**Your assignment**
The entries are to be written out word for word, with their images left out.

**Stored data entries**
○ ○ ○ ○ ○
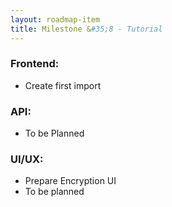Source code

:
 ```yaml
---
layout: roadmap-item
title: Milestone &#35;8 - Tutorial
---
```


### Frontend:

* Create first import

### API:

* To be Planned

### UI/UX:

* Prepare Encryption UI
* To be planned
○ ○ ○ ○ ○
**Written answer**
Source code

:
 ```yaml
---
layout: roadmap-item
title: Milestone &#35;8 - Tutorial
---
```


### Frontend:

* Create first import

### API:

* To be Planned

### UI/UX:

* Prepare Encryption UI
* To be planned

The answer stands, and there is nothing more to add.